Managing Credit Card Gamers: Thematic Considerations in an Evolving Environment
As the rewards “arms race” continues for credit cards, gamers – broadly, cardholders who aggressively seek ways to maximize value earned – have gained the industry’s attention. In response, issuers are examining options to address gaming behavior. Conceptually, with upwards of a million dollars at stake for just a few basis points variance on a multi-billion dollar spend portfolio, the potential impact is material from a community that ranges from informed users to manufactured spenders. We have observed several axes on which issuers are taking action and provide an overview in this article of thematic considerations characterizing issuer approaches.
Dimensioning strategies on one axis is a choice to pursue adversary or ally strategies when it comes to gamers. The former, by limiting gamers’ access to rewards, has ostensibly attracted greater mainstream attention, with a storyline built on conflict between issuers minimizing line-item cost and gamers maximizing rewards. Less publicized, instances of aligned behavior between issuers and gamers are also observed.

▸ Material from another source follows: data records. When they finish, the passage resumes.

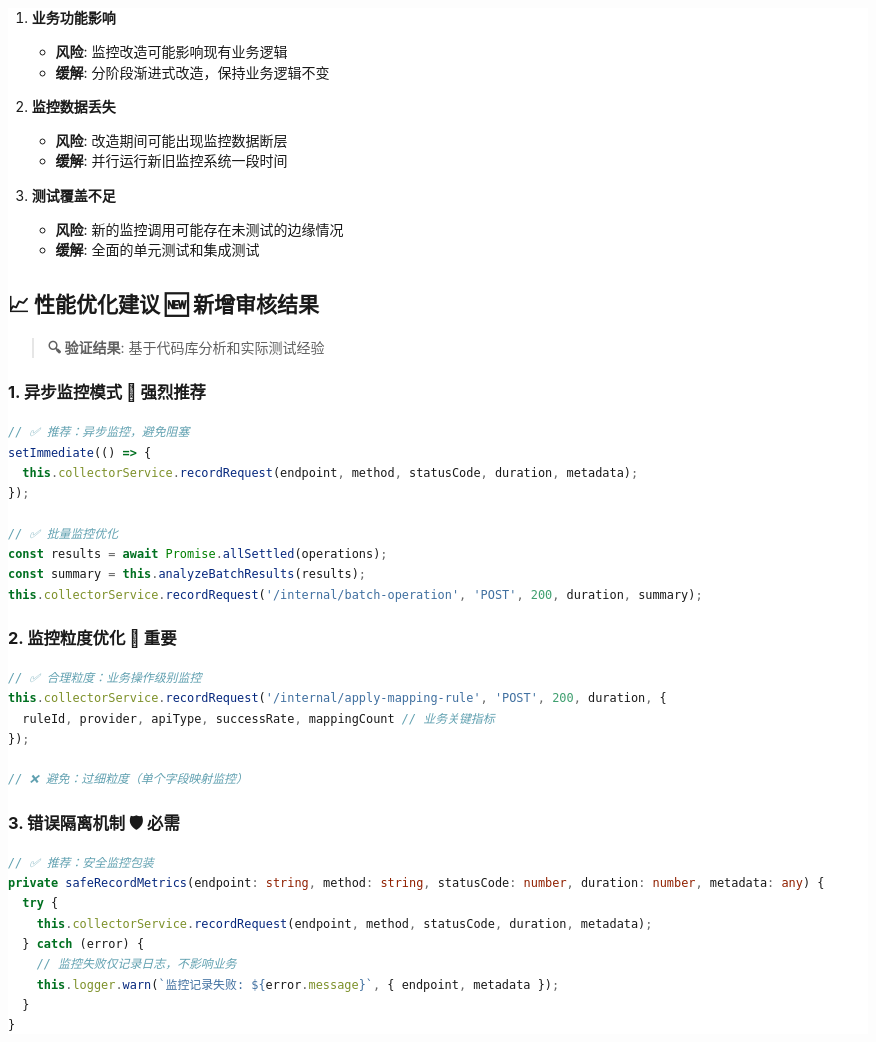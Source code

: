 1. **业务功能影响**
   - **风险**: 监控改造可能影响现有业务逻辑
   - **缓解**: 分阶段渐进式改造，保持业务逻辑不变

2. **监控数据丢失**
   - **风险**: 改造期间可能出现监控数据断层
   - **缓解**: 并行运行新旧监控系统一段时间

3. **测试覆盖不足**
   - **风险**: 新的监控调用可能存在未测试的边缘情况
   - **缓解**: 全面的单元测试和集成测试

## 📈 **性能优化建议** 🆕 **新增审核结果**

> **🔍 验证结果**: 基于代码库分析和实际测试经验

### 1. 异步监控模式 🎯 **强烈推荐**
```typescript
// ✅ 推荐：异步监控，避免阻塞
setImmediate(() => {
  this.collectorService.recordRequest(endpoint, method, statusCode, duration, metadata);
});

// ✅ 批量监控优化
const results = await Promise.allSettled(operations);
const summary = this.analyzeBatchResults(results);
this.collectorService.recordRequest('/internal/batch-operation', 'POST', 200, duration, summary);
```

### 2. 监控粒度优化 🎯 **重要**
```typescript
// ✅ 合理粒度：业务操作级别监控
this.collectorService.recordRequest('/internal/apply-mapping-rule', 'POST', 200, duration, {
  ruleId, provider, apiType, successRate, mappingCount // 业务关键指标
});

// ❌ 避免：过细粒度（单个字段映射监控）
```

### 3. 错误隔离机制 🛡️ **必需**
```typescript
// ✅ 推荐：安全监控包装
private safeRecordMetrics(endpoint: string, method: string, statusCode: number, duration: number, metadata: any) {
  try {
    this.collectorService.recordRequest(endpoint, method, statusCode, duration, metadata);
  } catch (error) {
    // 监控失败仅记录日志，不影响业务
    this.logger.warn(`监控记录失败: ${error.message}`, { endpoint, metadata });
  }
}
```
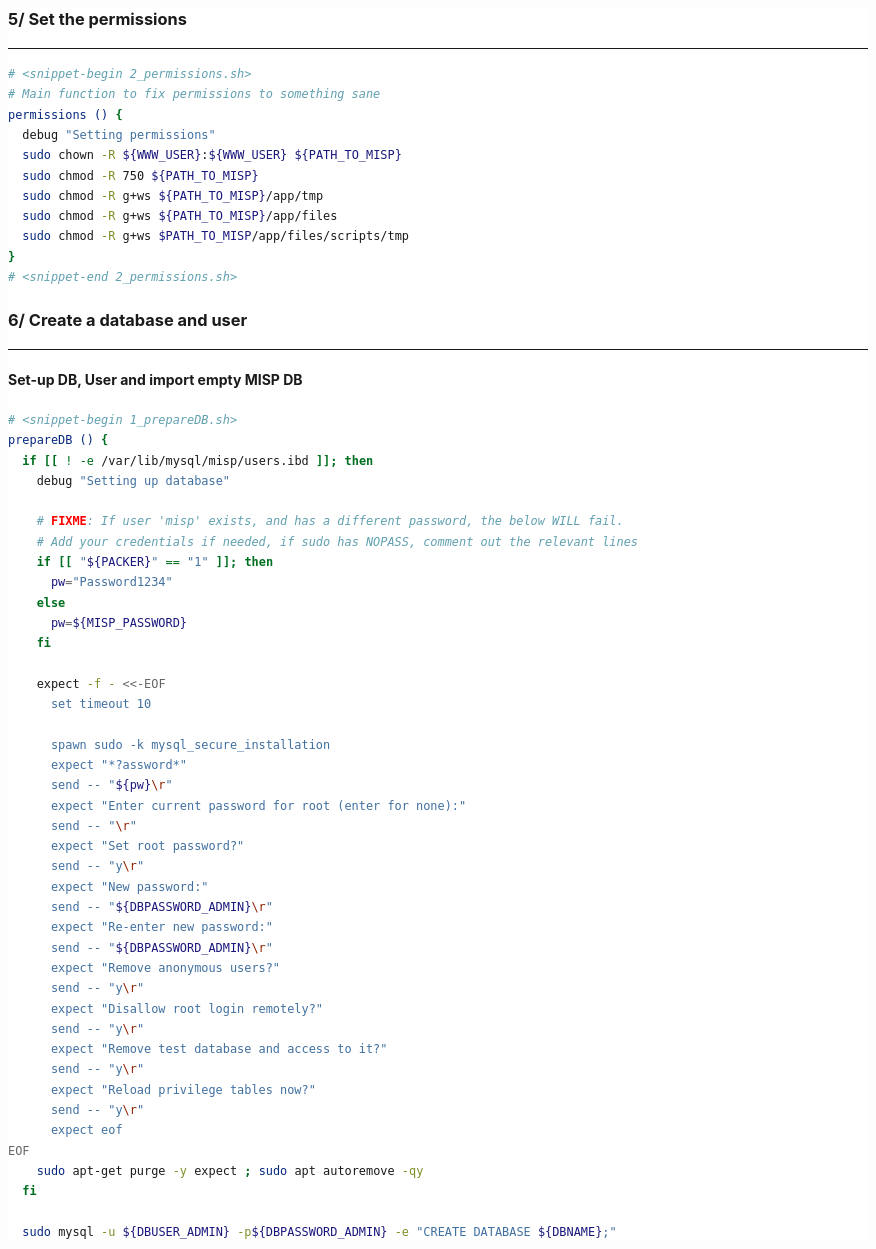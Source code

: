 ### 5/ Set the permissions
----------------------

```bash
# <snippet-begin 2_permissions.sh>
# Main function to fix permissions to something sane
permissions () {
  debug "Setting permissions"
  sudo chown -R ${WWW_USER}:${WWW_USER} ${PATH_TO_MISP}
  sudo chmod -R 750 ${PATH_TO_MISP}
  sudo chmod -R g+ws ${PATH_TO_MISP}/app/tmp
  sudo chmod -R g+ws ${PATH_TO_MISP}/app/files
  sudo chmod -R g+ws $PATH_TO_MISP/app/files/scripts/tmp
}
# <snippet-end 2_permissions.sh>
```

### 6/ Create a database and user
-----------------------------

#### Set-up DB, User and import empty MISP DB

```bash
# <snippet-begin 1_prepareDB.sh>
prepareDB () {
  if [[ ! -e /var/lib/mysql/misp/users.ibd ]]; then
    debug "Setting up database"

    # FIXME: If user 'misp' exists, and has a different password, the below WILL fail.
    # Add your credentials if needed, if sudo has NOPASS, comment out the relevant lines
    if [[ "${PACKER}" == "1" ]]; then
      pw="Password1234"
    else
      pw=${MISP_PASSWORD}
    fi

    expect -f - <<-EOF
      set timeout 10

      spawn sudo -k mysql_secure_installation
      expect "*?assword*"
      send -- "${pw}\r"
      expect "Enter current password for root (enter for none):"
      send -- "\r"
      expect "Set root password?"
      send -- "y\r"
      expect "New password:"
      send -- "${DBPASSWORD_ADMIN}\r"
      expect "Re-enter new password:"
      send -- "${DBPASSWORD_ADMIN}\r"
      expect "Remove anonymous users?"
      send -- "y\r"
      expect "Disallow root login remotely?"
      send -- "y\r"
      expect "Remove test database and access to it?"
      send -- "y\r"
      expect "Reload privilege tables now?"
      send -- "y\r"
      expect eof
EOF
    sudo apt-get purge -y expect ; sudo apt autoremove -qy
  fi 

  sudo mysql -u ${DBUSER_ADMIN} -p${DBPASSWORD_ADMIN} -e "CREATE DATABASE ${DBNAME};"
```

While on a stand-alone basis a gamer is unlikely to be a desired account, positive general equilibrium impacts may outweigh localized line item costs in certain cases. Affiliate bloggers, for example, are an established channel for growing accounts and may be compensated for their efforts while engaging in gaming or gaming-promotional activities. The launch of the Sapphire Reserve in August 2016, for which Chase reportedly did not invest in any paid launch advertising, highlighted additional perceptual considerations. With inbound interest building in the early stages through social networks oriented towards a core gamer audience, momentum grew and the echo of largely positive voices may have bolstered the product’s mainstream appeal. While the extent of potential network impacts warrants further testing, subsequent premium card launches from different issuers have seen details of their value proposition “leak” or be quickly disseminated through rewards-focused alternative media sources.
As a second axis, the aforementioned may be further considered as proactive or reactive to gamer actions. Up-front signals are provided to gamers through product design and public statements, and issuers are becoming increasingly sophisticated in deploying other methods, such as underwriting analytics, as highlighted by American Express in their 2017 Investor Day presentation. As gamer forums are often digital, social media monitoring and other cyber-tactics may have sufficient value to warrant use case testing though the extent of their presence cannot be verified in the open source. Reactive options, including product and account reviews, have also become more robust, with several emerging factors, including new technologies, regulatory demands and product bundling, shaping approaches.
Ultimately, gamer management is an evolving topic in which strategies are still being identified and tested. Market conditions suggest the motivations and activities of gamers can vary by segment and portfolio, providing opportunities for issuers to unlock value by blending different tactics, techniques, and procedures into tailored approaches fit for their portfolio needs. As the strategic environment continues to evolve, we anticipate so will the operating models and technologies available to market participants, areas which may also be considered in determining an appropriate and sustainable gamer management approach.